Even Taliban militants in neighbouring Afghanistan decried the killing spree, calling it "un-Islamic."

Canadian Prime Minister Stephen Harper told a news conference in Quebec City that the targeting of children makes Tuesday's act particularly heinous.

Relatives of Mohammed Ali Khan mourn the 15-year-old student killed in the attack. (Zohra Bensemra/Reuters)

"It's hard for any of us, as rational and compassionate people, to understand terrorism — to understand why people would want, in the name of some political cause, to simply terrorize, hurt kill innocent people, whole sections of society," he said. "But I think it is beyond our comprehension why somebody would target children."

UN Secretary-General Ban Ki-moon said it was a "an act of horror and rank cowardice to attack defenceless children while they learn."

Nobel Prize-winning Pakistani student activist Malala Yousafzai issued a video statement responding to the attack.

"My family and I are heartbroken after hearing the news that more than 100 innocent children and teachers have lost their lives," the 17-year-old advocate for girls' education. "We stand with all those families and all those children who are injured right now and who are suffering through this big trauma."

Malala herself was a victim of a Taliban attack in 2012 when she was shot point blank while riding a bus to school. She has never returned to Pakistan out of security concerns.

Vigils for the students were held in several cities across the country.

'I saw children falling down'

Tuesday's horrific attack sent dozens of wounded flooding into local hospitals as terrified parents searched for their children.

"My son was in uniform in the morning. He is in a casket now," wailed one parent, Tahir Ali, as he came to the hospital to collect the body of his 14-year-old son Abdullah. "My son was my dream. My dream has been killed."

Relatives of a student injured in the Taliban assault comfort each other outside Lady Reading Hospital in Peshawar. (Fayaz Aziz/Reuters)

Outside the school, two loud booms of unknown origin were heard coming from the scene in the early afternoon, as Pakistani troops battled with the attackers. Armored personnel carriers were deployed around the school grounds, and a Pakistani military helicopter circled overhead.
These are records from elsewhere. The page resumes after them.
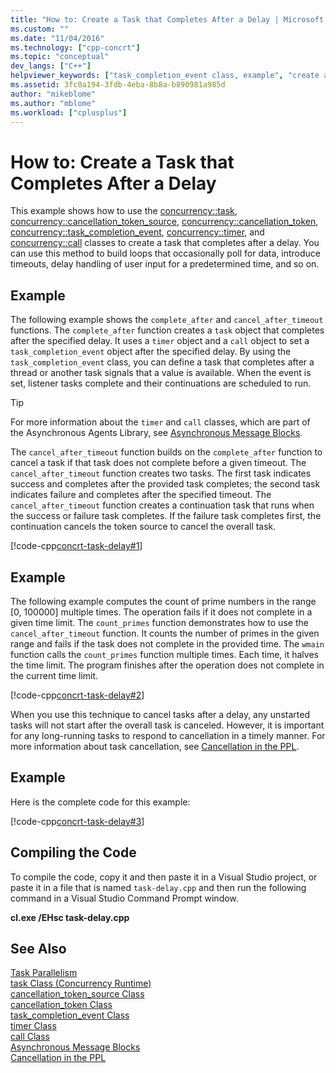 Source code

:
 ```yaml
---
title: "How to: Create a Task that Completes After a Delay | Microsoft Docs"
ms.custom: ""
ms.date: "11/04/2016"
ms.technology: ["cpp-concrt"]
ms.topic: "conceptual"
dev_langs: ["C++"]
helpviewer_keywords: ["task_completion_event class, example", "create a task that completes after a delay, example [C++]"]
ms.assetid: 3fc0a194-3fdb-4eba-8b8a-b890981a985d
author: "mikeblome"
ms.author: "mblome"
ms.workload: ["cplusplus"]
---
```

# How to: Create a Task that Completes After a Delay
This example shows how to use the [concurrency::task](../../parallel/concrt/reference/task-class.md), [concurrency::cancellation_token_source](../../parallel/concrt/reference/cancellation-token-source-class.md), [concurrency::cancellation_token](../../parallel/concrt/reference/cancellation-token-class.md), [concurrency::task_completion_event](../../parallel/concrt/reference/task-completion-event-class.md), [concurrency::timer](../../parallel/concrt/reference/timer-class.md), and [concurrency::call](../../parallel/concrt/reference/call-class.md) classes to create a task that completes after a delay. You can use this method to build loops that occasionally poll for data, introduce timeouts, delay handling of user input for a predetermined time, and so on.  
  
## Example  
 The following example shows the `complete_after` and `cancel_after_timeout` functions. The `complete_after` function creates a `task` object that completes after the specified delay. It uses a `timer` object and a `call` object to set a `task_completion_event` object after the specified delay. By using the `task_completion_event` class, you can define a task that completes after a thread or another task signals that a value is available. When the event is set, listener tasks complete and their continuations are scheduled to run.  
  
> [!TIP]
>  For more information about the `timer` and `call` classes, which are part of the Asynchronous Agents Library, see [Asynchronous Message Blocks](../../parallel/concrt/asynchronous-message-blocks.md).  
  
 The `cancel_after_timeout` function builds on the `complete_after` function to cancel a task if that task does not complete before a given timeout. The `cancel_after_timeout` function creates two tasks. The first task indicates success and completes after the provided task completes; the second task indicates failure and completes after the specified timeout. The `cancel_after_timeout` function creates a continuation task that runs when the success or failure task completes. If the failure task completes first, the continuation cancels the token source to cancel the overall task.  
  
 [!code-cpp[concrt-task-delay#1](../../parallel/concrt/codesnippet/cpp/how-to-create-a-task-that-completes-after-a-delay_1.cpp)]  
  
## Example  
 The following example computes the count of prime numbers in the range [0, 100000] multiple times. The operation fails if it does not complete in a given time limit. The `count_primes` function demonstrates how to use the `cancel_after_timeout` function. It counts the number of primes in the given range and fails if the task does not complete in the provided time. The `wmain` function calls the `count_primes` function multiple times. Each time, it halves the time limit. The program finishes after the operation does not complete in the current time limit.  
  
 [!code-cpp[concrt-task-delay#2](../../parallel/concrt/codesnippet/cpp/how-to-create-a-task-that-completes-after-a-delay_2.cpp)]  
  
 When you use this technique to cancel tasks after a delay, any unstarted tasks will not start after the overall task is canceled. However, it is important for any long-running tasks to respond to cancellation in a timely manner. For more information about task cancellation, see [Cancellation in the PPL](cancellation-in-the-ppl.md).  
  
## Example  
 Here is the complete code for this example:  
  
 [!code-cpp[concrt-task-delay#3](../../parallel/concrt/codesnippet/cpp/how-to-create-a-task-that-completes-after-a-delay_3.cpp)]  
  
## Compiling the Code  
 To compile the code, copy it and then paste it in a Visual Studio project, or paste it in a file that is named `task-delay.cpp` and then run the following command in a Visual Studio Command Prompt window.  
  
 **cl.exe /EHsc task-delay.cpp**  
  
## See Also  
 [Task Parallelism](../../parallel/concrt/task-parallelism-concurrency-runtime.md)   
 [task Class (Concurrency Runtime)](../../parallel/concrt/reference/task-class.md)   
 [cancellation_token_source Class](../../parallel/concrt/reference/cancellation-token-source-class.md)   
 [cancellation_token Class](../../parallel/concrt/reference/cancellation-token-class.md)   
 [task_completion_event Class](../../parallel/concrt/reference/task-completion-event-class.md)   
 [timer Class](../../parallel/concrt/reference/timer-class.md)   
 [call Class](../../parallel/concrt/reference/call-class.md)   
 [Asynchronous Message Blocks](../../parallel/concrt/asynchronous-message-blocks.md)   
 [Cancellation in the PPL](cancellation-in-the-ppl.md)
Pakistani television showed soldiers surrounding the area and pushing people back. Ambulances streamed from the area to local hospitals.

The militant group Tehreek-e-Taliban claimed the Peshawar school attack was revenge for the Pakistani military's incursions in the country's tribal areas. (Mohammad Sajjad/Associated Press)
The school is part of a network of public schools and colleges run by the Pakistani military. The student body is made up of children of military personnel as well as civilians. A government official, Javed Khan, said most of the students appeared to be civilians rather than children of army staff. But analysts said the militants likely targeted the school because of its military connections.
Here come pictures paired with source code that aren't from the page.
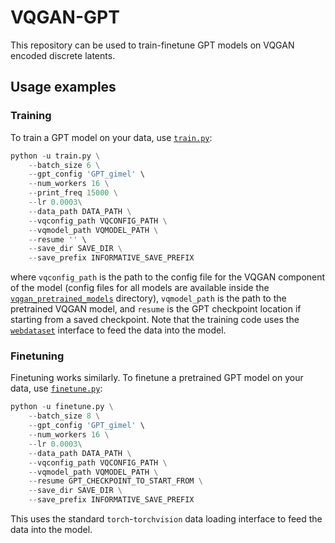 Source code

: # VQGAN-GPT

This repository can be used to train-finetune GPT models on VQGAN encoded discrete latents.

## Usage examples

### Training 
To train a GPT model on your data, use [`train.py`](https://github.com/eminorhan/vqgan-gpt/blob/master/train.py): 
```python
python -u train.py \
	--batch_size 6 \
	--gpt_config 'GPT_gimel' \
	--num_workers 16 \
	--print_freq 15000 \
	--lr 0.0003\
	--data_path DATA_PATH \
	--vqconfig_path VQCONFIG_PATH \
	--vqmodel_path VQMODEL_PATH \
	--resume '' \
	--save_dir SAVE_DIR \
	--save_prefix INFORMATIVE_SAVE_PREFIX
```
where `vqconfig_path` is the path to the config file for the VQGAN component of the model (config files for all models are available inside the [`vqgan_pretrained_models`](https://github.com/eminorhan/vqgan-gpt/tree/master/vqgan_pretrained_models) directory), `vqmodel_path` is the path to the pretrained VQGAN model, and `resume` is the GPT checkpoint location if starting from a saved checkpoint. Note that the training code uses the [`webdataset`](https://github.com/webdataset/webdataset) interface to feed the data into the model.

### Finetuning
Finetuning works similarly. To finetune a pretrained GPT model on your data, use [`finetune.py`](https://github.com/eminorhan/vqgan-gpt/blob/master/finetune.py): 
```python
python -u finetune.py \
	--batch_size 8 \
	--gpt_config 'GPT_gimel' \
	--num_workers 16 \
	--lr 0.0003\
	--data_path DATA_PATH \
	--vqconfig_path VQCONFIG_PATH \
	--vqmodel_path VQMODEL_PATH \
	--resume GPT_CHECKPOINT_TO_START_FROM \
	--save_dir SAVE_DIR \
	--save_prefix INFORMATIVE_SAVE_PREFIX
```
This uses the standard `torch`-`torchvision` data loading interface to feed the data into the model. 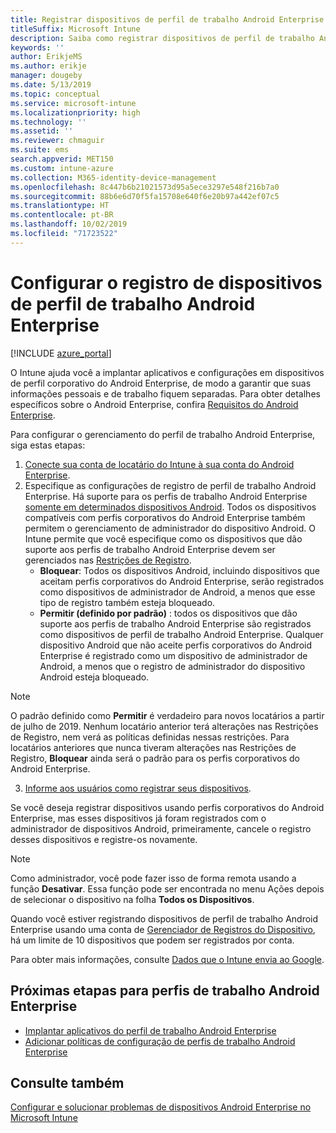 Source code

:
 ```yaml
---
title: Registrar dispositivos de perfil de trabalho Android Enterprise no Intune
titleSuffix: Microsoft Intune
description: Saiba como registrar dispositivos de perfil de trabalho Android Enterprise no Intune.
keywords: ''
author: ErikjeMS
ms.author: erikje
manager: dougeby
ms.date: 5/13/2019
ms.topic: conceptual
ms.service: microsoft-intune
ms.localizationpriority: high
ms.technology: ''
ms.assetid: ''
ms.reviewer: chmaguir
ms.suite: ems
search.appverid: MET150
ms.custom: intune-azure
ms.collection: M365-identity-device-management
ms.openlocfilehash: 8c447b6b21021573d95a5ece3297e548f216b7a0
ms.sourcegitcommit: 88b6e6d70f5fa15708e640f6e20b97a442ef07c5
ms.translationtype: HT
ms.contentlocale: pt-BR
ms.lasthandoff: 10/02/2019
ms.locfileid: "71723522"
---
```

# <a name="set-up-enrollment-of-android-enterprise-work-profile-devices"></a>Configurar o registro de dispositivos de perfil de trabalho Android Enterprise

[!INCLUDE [azure_portal](../includes/azure_portal.md)]

O Intune ajuda você a implantar aplicativos e configurações em dispositivos de perfil corporativo do Android Enterprise, de modo a garantir que suas informações pessoais e de trabalho fiquem separadas. Para obter detalhes específicos sobre o Android Enterprise, confira [Requisitos do Android Enterprise](https://support.google.com/work/android/answer/6174145?hl=en&ref_topic=6151012).

Para configurar o gerenciamento do perfil de trabalho Android Enterprise, siga estas etapas:

1. [Conecte sua conta de locatário do Intune à sua conta do Android Enterprise](connect-intune-android-enterprise.md).
2. Especifique as configurações de registro de perfil de trabalho Android Enterprise. Há suporte para os perfis de trabalho Android Enterprise [somente em determinados dispositivos Android](https://support.google.com/work/android/answer/6174145?hl=en&ref_topic=6151012%20style=%22target=new_window%22). Todos os dispositivos compatíveis com perfis corporativos do Android Enterprise também permitem o gerenciamento de administrador do dispositivo Android. O Intune permite que você especifique como os dispositivos que dão suporte aos perfis de trabalho Android Enterprise devem ser gerenciados nas [Restrições de Registro](enrollment-restrictions-set.md).
    - **Bloquear**:  Todos os dispositivos Android, incluindo dispositivos que aceitam perfis corporativos do Android Enterprise, serão registrados como dispositivos de administrador de Android, a menos que esse tipo de registro também esteja bloqueado. 
    - **Permitir (definido por padrão)** : todos os dispositivos que dão suporte aos perfis de trabalho Android Enterprise são registrados como dispositivos de perfil de trabalho Android Enterprise. Qualquer dispositivo Android que não aceite perfis corporativos do Android Enterprise é registrado como um dispositivo de administrador de Android, a menos que o registro de administrador do dispositivo Android esteja bloqueado. 
> [!NOTE]
> O padrão definido como **Permitir** é verdadeiro para novos locatários a partir de julho de 2019. Nenhum locatário anterior terá alterações nas Restrições de Registro, nem verá as políticas definidas nessas restrições. Para locatários anteriores que nunca tiveram alterações nas Restrições de Registro, **Bloquear** ainda será o padrão para os perfis corporativos do Android Enterprise.

3. [Informe aos usuários como registrar seus dispositivos](/intune-user-help/create-a-work-profile-and-enroll-your-device-in-intune-android).  

Se você deseja registrar dispositivos usando perfis corporativos do Android Enterprise, mas esses dispositivos já foram registrados com o administrador de dispositivos Android, primeiramente, cancele o registro desses dispositivos e registre-os novamente.
> [!NOTE]
> Como administrador, você pode fazer isso de forma remota usando a função **Desativar**. Essa função pode ser encontrada no menu Ações depois de selecionar o dispositivo na folha **Todos os Dispositivos**.

Quando você estiver registrando dispositivos de perfil de trabalho Android Enterprise usando uma conta de [Gerenciador de Registros do Dispositivo](device-enrollment-manager-enroll.md), há um limite de 10 dispositivos que podem ser registrados por conta.

Para obter mais informações, consulte [Dados que o Intune envia ao Google](../protect/data-intune-sends-to-google.md).

## <a name="next-steps-for-android-enterprise-work-profiles"></a>Próximas etapas para perfis de trabalho Android Enterprise
- [Implantar aplicativos do perfil de trabalho Android Enterprise](../apps/apps-add-android-for-work.md)
- [Adicionar políticas de configuração de perfis de trabalho Android Enterprise](../configuration/device-profiles.md)

## <a name="see-also"></a>Consulte também

[Configurar e solucionar problemas de dispositivos Android Enterprise no Microsoft Intune](https://support.microsoft.com/help/4476974)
"It's a kind of a message that we can also kill your children," said Pakistani analyst Zahid Hussain.

One of the wounded students, Abdullah Jamal, said that he was with a group of 8th, 9th and 10th graders who were getting first-aid instructions and training with a team of Pakistani army medics when the violence began for real.

My son was in uniform in the morning. He is in a casket now.- Tahir Ali

When the shooting started, Jamal, who was shot in the leg, said nobody knew what was going on in the first few seconds.

"Then I saw children falling down who were crying and screaming. I also fell down. I learned later that I have got a bullet," he said, speaking from his hospital bed.

Another student, Amir Mateen, said they locked the door from the inside when they heard the shooting, but gunmen blasted through the door anyway and opened fire.

In a phone call to reporters, Taliban spokesman Mohammed Khurasani claimed responsibility for the attack, saying the suicide bombers carried it out to avenge the killings of Taliban members at the hands of Pakistani authorities.

Peshawar has been a frequent target of militant attacks in the past but has seen a relative lull recently.

Tuesday's attack calls into question whether the militants have been crippled by the military or will be able to regroup. This appeared to be the worst attack in Pakistan since a 2007 suicide bombing in the port city of Karachi killed 150 people.